Wellington Management
How impact investors can support the provision of affordable housing
Paul Skinner, Investment Director at Wellington Management
We see affordable housing as an ongoing essential need that can accrue health and wellness benefits to families and communities while creating and sustaining economic value. As a team, we believe impact investors can help meet this growing need by financing companies and issuers in the affordable housing space that perform well against both financial and impact criteria.
In our view, access to safe, affordable housing allows people to focus more on their overall well-being and less on basic survival. Put another way, access to safe, affordable housing may lead to better educational outcomes, higher earnings potential and lower health care costs. Demand for affordable housing intensified in 2022 as families grappled with economic uncertainty, inflated rental prices and higher mortgage rates.
Approximately 40% of the world’s population may be in need of affordable housing by 2030, driven by increased urban dwelling. This equates to 96,000 new housing units per day.1
Access to affordable housing is one of the most cost-effective strategies for reducing childhood poverty.2
Wellington’s impact investment teams invest globally across three broad impact categories — Life essentials, Human empowerment and Environment — which we then divide into 11 impact themes. Affordable housing is a theme within our Life essentials category.
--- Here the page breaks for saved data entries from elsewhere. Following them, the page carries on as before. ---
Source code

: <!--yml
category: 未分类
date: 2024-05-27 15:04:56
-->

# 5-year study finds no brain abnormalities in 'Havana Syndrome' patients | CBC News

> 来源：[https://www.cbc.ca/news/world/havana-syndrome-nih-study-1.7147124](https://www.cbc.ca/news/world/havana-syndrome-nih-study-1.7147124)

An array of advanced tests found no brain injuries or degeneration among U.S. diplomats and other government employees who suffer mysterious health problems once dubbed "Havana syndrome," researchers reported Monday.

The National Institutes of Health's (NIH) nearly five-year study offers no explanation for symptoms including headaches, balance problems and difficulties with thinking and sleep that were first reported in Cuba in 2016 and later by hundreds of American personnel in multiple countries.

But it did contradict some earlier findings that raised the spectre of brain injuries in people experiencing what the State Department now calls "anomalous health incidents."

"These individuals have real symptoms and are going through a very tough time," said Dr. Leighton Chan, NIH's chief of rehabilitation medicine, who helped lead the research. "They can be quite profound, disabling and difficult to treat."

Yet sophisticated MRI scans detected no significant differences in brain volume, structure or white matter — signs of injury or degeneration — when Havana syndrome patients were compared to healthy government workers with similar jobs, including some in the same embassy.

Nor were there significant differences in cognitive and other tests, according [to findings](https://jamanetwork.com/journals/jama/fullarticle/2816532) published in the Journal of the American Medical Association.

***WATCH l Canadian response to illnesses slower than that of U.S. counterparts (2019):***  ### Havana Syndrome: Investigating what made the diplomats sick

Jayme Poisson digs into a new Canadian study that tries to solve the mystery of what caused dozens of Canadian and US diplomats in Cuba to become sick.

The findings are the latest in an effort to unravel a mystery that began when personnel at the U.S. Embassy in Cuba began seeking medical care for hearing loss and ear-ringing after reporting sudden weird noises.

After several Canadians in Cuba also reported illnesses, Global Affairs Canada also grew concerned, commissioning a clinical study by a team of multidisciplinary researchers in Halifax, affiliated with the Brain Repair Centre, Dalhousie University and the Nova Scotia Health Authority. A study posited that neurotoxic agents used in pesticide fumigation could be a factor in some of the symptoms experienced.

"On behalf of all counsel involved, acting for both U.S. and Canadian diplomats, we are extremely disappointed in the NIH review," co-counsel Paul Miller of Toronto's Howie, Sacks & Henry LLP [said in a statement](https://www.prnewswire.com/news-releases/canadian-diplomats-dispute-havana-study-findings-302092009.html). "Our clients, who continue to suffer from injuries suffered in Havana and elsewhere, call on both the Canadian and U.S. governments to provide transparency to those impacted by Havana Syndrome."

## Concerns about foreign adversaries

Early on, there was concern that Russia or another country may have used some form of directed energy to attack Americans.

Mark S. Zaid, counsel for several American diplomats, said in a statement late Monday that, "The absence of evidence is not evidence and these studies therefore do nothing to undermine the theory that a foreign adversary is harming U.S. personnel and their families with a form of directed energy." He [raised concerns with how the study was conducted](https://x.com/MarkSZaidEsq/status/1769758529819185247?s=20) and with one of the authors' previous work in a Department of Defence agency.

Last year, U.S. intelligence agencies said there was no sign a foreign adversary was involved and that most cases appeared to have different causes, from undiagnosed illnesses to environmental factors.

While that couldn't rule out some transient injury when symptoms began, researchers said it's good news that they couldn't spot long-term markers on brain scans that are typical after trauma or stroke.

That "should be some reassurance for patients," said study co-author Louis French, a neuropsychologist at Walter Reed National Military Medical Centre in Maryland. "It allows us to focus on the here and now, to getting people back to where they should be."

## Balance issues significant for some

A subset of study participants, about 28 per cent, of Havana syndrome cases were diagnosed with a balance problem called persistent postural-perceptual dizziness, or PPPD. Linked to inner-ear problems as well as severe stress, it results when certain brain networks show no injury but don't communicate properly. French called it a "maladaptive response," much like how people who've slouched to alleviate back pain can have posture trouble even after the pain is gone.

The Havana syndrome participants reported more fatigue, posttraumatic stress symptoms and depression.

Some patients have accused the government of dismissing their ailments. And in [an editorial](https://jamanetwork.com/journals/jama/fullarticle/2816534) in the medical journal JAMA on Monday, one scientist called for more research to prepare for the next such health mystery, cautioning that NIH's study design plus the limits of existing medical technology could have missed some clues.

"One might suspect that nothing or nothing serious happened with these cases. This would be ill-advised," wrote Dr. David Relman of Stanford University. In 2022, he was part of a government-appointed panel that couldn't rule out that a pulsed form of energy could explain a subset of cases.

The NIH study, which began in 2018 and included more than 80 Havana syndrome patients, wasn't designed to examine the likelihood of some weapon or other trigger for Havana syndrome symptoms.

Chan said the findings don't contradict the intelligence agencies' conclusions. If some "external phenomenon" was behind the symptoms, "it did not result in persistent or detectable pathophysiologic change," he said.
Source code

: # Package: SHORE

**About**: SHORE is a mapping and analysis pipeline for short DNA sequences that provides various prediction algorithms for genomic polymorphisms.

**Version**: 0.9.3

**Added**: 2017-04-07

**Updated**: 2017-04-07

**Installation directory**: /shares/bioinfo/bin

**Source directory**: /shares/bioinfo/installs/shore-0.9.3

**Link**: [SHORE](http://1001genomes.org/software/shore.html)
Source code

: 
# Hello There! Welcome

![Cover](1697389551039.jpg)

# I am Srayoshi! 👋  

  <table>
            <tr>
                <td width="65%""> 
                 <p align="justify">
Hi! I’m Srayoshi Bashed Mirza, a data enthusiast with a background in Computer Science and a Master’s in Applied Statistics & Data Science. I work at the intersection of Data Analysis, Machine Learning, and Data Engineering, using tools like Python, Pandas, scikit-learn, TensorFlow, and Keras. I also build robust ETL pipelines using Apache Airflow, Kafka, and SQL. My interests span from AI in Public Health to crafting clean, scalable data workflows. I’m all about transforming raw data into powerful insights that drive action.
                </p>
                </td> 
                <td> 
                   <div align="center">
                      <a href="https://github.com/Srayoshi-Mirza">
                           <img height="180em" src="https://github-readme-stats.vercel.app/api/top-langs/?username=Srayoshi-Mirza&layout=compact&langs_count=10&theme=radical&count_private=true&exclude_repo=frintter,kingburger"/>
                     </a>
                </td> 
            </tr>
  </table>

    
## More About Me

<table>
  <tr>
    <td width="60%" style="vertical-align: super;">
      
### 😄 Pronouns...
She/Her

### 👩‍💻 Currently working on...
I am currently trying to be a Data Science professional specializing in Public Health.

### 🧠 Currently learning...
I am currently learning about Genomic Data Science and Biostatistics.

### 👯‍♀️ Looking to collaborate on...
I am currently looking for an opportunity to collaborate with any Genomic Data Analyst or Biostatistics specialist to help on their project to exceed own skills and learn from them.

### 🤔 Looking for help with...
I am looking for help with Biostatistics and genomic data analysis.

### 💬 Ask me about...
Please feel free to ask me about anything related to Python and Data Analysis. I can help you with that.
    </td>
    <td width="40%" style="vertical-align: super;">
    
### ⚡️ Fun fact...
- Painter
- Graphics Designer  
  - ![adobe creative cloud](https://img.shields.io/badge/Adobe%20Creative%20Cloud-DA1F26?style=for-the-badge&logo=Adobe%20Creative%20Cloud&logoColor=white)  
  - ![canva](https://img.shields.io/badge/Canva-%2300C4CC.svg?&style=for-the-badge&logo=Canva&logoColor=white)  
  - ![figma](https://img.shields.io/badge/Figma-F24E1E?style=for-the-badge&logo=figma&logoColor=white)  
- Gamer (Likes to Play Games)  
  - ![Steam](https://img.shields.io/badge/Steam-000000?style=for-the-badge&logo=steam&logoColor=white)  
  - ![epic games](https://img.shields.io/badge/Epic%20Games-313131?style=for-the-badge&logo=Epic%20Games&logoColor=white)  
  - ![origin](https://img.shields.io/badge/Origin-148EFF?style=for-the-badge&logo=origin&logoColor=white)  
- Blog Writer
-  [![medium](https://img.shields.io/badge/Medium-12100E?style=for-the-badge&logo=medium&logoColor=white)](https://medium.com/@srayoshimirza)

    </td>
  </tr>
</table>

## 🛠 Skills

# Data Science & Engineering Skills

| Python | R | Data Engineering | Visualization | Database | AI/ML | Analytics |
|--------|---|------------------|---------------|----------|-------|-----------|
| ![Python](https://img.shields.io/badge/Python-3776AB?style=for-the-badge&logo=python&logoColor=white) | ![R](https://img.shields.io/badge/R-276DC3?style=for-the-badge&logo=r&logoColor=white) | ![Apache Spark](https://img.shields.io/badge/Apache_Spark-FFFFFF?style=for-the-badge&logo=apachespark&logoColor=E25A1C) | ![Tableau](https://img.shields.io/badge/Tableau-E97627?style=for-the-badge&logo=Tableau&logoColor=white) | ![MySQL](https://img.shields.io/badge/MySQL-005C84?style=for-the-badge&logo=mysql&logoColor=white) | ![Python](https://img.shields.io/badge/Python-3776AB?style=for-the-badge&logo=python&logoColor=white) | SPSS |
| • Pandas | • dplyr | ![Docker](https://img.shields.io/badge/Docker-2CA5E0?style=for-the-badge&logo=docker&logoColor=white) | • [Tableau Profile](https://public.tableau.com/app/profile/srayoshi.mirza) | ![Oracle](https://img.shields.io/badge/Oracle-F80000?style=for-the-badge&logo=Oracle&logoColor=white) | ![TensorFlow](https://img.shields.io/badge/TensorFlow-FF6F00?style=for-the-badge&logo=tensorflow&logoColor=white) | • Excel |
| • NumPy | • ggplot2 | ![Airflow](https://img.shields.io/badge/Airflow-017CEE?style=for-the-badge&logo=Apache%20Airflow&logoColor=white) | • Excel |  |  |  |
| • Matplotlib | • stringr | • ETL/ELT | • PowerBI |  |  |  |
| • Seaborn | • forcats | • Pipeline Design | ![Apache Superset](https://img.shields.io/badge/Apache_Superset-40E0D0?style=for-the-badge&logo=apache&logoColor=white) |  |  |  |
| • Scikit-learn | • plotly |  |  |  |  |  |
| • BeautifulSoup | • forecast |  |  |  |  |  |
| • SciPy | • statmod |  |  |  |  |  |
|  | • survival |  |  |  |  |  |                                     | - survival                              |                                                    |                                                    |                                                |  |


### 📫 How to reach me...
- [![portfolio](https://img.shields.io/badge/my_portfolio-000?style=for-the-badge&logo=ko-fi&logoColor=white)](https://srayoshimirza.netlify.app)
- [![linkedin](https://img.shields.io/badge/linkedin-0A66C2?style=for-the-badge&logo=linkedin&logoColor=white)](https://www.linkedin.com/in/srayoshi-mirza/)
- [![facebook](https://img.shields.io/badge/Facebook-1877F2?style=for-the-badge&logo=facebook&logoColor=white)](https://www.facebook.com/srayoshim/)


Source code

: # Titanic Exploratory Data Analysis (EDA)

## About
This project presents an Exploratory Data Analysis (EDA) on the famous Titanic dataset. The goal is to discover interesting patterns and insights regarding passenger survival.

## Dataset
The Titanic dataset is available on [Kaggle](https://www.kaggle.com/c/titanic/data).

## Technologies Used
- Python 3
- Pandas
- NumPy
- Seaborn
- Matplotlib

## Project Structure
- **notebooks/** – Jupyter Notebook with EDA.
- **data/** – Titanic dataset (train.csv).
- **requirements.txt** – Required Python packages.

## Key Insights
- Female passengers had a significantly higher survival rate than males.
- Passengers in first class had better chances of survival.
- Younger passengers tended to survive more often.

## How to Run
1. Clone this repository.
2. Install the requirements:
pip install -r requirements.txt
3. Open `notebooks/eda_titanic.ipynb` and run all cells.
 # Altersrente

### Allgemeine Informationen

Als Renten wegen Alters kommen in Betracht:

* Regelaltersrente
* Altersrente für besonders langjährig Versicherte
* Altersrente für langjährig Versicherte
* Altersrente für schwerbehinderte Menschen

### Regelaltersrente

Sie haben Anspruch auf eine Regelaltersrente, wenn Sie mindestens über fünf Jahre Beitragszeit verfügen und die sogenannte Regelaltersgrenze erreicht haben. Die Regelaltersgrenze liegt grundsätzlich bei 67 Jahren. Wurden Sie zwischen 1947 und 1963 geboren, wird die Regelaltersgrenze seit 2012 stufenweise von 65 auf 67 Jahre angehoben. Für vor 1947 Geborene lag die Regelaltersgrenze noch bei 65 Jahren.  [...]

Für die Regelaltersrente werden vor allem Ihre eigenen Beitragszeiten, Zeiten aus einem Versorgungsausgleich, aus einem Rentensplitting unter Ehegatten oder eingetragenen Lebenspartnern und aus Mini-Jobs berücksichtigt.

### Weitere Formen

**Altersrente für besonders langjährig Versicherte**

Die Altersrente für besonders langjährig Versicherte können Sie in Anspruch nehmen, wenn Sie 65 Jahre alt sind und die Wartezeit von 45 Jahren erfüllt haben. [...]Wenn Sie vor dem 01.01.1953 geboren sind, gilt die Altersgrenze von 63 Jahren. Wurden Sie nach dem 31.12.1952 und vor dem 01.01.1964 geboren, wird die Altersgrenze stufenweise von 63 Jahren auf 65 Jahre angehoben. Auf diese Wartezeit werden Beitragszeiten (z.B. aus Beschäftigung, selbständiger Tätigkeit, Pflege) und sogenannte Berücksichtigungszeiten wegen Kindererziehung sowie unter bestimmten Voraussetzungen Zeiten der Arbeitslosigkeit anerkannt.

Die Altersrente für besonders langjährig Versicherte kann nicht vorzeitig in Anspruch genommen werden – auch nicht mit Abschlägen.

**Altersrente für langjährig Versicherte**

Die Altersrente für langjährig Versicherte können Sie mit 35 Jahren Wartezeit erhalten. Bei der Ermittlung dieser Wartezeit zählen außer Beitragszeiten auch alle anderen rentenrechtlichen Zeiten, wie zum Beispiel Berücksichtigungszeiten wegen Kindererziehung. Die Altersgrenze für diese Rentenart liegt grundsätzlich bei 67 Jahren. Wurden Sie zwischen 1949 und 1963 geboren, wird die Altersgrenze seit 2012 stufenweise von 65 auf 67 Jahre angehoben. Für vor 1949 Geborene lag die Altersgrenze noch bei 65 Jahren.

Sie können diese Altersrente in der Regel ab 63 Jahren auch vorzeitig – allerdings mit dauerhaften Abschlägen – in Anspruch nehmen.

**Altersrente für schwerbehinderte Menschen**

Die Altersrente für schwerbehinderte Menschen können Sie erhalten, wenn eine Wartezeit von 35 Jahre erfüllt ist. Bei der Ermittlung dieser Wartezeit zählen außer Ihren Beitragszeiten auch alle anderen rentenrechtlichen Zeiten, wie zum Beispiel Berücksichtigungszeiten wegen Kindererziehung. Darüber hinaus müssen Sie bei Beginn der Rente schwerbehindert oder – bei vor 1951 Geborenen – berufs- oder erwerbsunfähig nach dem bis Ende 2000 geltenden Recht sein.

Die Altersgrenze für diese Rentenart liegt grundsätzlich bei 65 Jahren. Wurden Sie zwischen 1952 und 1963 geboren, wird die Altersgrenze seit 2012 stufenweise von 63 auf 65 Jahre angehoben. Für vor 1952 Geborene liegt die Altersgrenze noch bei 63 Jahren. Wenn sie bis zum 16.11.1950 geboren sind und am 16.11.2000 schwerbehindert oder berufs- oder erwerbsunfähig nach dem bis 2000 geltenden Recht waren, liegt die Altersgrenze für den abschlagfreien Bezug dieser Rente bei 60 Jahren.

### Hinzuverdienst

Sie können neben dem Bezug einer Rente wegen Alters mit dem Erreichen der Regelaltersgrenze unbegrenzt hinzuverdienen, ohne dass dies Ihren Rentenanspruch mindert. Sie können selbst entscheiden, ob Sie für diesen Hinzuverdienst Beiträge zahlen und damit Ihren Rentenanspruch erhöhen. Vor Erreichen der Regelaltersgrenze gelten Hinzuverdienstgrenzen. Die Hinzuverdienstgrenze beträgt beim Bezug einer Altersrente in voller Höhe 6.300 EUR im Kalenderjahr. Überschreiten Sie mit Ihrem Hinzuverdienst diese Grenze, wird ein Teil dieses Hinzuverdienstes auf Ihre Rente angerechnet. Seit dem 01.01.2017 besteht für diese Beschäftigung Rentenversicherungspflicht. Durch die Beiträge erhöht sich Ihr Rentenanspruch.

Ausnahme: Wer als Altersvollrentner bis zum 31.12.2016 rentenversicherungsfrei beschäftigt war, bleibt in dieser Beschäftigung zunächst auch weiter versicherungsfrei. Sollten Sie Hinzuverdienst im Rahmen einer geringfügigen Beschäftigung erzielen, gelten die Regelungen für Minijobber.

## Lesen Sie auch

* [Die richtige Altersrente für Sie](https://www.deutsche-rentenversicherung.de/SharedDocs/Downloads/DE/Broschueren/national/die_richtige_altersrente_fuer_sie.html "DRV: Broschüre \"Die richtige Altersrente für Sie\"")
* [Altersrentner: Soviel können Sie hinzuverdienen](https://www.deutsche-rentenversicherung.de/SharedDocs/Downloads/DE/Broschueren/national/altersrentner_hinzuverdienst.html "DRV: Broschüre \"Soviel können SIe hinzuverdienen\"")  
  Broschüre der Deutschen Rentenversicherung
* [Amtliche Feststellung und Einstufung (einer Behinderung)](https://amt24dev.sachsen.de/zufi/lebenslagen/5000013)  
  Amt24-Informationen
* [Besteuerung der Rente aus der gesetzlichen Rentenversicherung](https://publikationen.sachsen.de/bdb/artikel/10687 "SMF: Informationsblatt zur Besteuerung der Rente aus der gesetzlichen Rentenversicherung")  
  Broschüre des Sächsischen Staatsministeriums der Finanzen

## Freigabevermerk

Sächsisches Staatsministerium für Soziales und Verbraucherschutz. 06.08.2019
To meet our thresholds for materiality, additionality and measurability, the companies or issuers whose innovative solutions we target must generate most of their revenue from products and services related to at least one of our impact themes; their impact must have a low prospect of being achieved by other means; and we must be able to track and measure the impact. In parallel, we use fundamental analysis to identify those investments that we believe have the most attractive long-term return potential.
In 2022, as part of our affordable housing theme, we invested in entities combating homelessness and addressing the need for safe, affordable shelter. The example below illustrates how we combine the Impact Management Project’s five dimensions of impact3 — which allow us to measure the what, who, how much, contribution and risks associated with our impact investments — with a qualitative assessment and explicit engagement focus.
The Government National Mortgage Association, or Ginnie Mae, is part of the US Department of Housing and Urban Development (HUD). The agency supports underserved markets, including low-income and first-time borrowers, by guaranteeing timely principal and interest payments on federally insured housing loans.
The five dimensions of impact4
What? — Supporting access to affordable housing improved lives and communities
Who? — In 2022, mortgage-backed securities (MBS) issued by Ginnie Mae supported over 2.3 million US households
How much? — 91% of Federal Housing Administration (FHA) single-family insured loans were pooled into Ginnie Mae MBS last year
Contribution? — First-time home buyers’ mortgages collateralized for 68% of issuance in 2022
Risk? — Execution: the ability to adapt to a changing mortgage market with flexible products and processes.
Qualitative assessment: Today, just 38% of US single-family homes are considered affordable for families earning the median US household income.5 By supporting the secondary market through the creation of MBS, Ginnie Mae helps attract liquidity to the mortgage market, giving lenders greater confidence in extending mortgages to underserved groups. Although this key performance indicator (KPI) cannot fully capture the wider social benefits of affordable housing, it does illustrate the increased access to home financing enabled through Ginnie Mae. Although the KPI fell last year, likely due to a weaker mortgage market in 2022, we still believe the longer-term trend demonstrates that the issuer is executing on its mission.
We have held supportive discussions with Ginnie Mae on its plans to enhance disclosures on green and social aspects of mortgage pools and, where appropriate, share information on borrowers’ location and demographics within pools of collateral.
Learn more about impact investing: Impact investing | Wellington UK Intermediary
1. The United Nations Human Settlements Programme; UN stats for the Sustainable Development Goals.
2. Multiple studies cited in “A Place to Call Home: The Case for Increased Federal Investments in Affordable Housing,” Campaign for Housing and Community Development Funding.
3. “Impact Management Norms,” Impact Frontiers.
4. All data in this section is taken from the 2022 Ginnie Mae Annual Report.
5. “Boosting Housing Production is Best Way to Ease the Affordability Crisis,” National Association of Home Builders, 9 February 2023.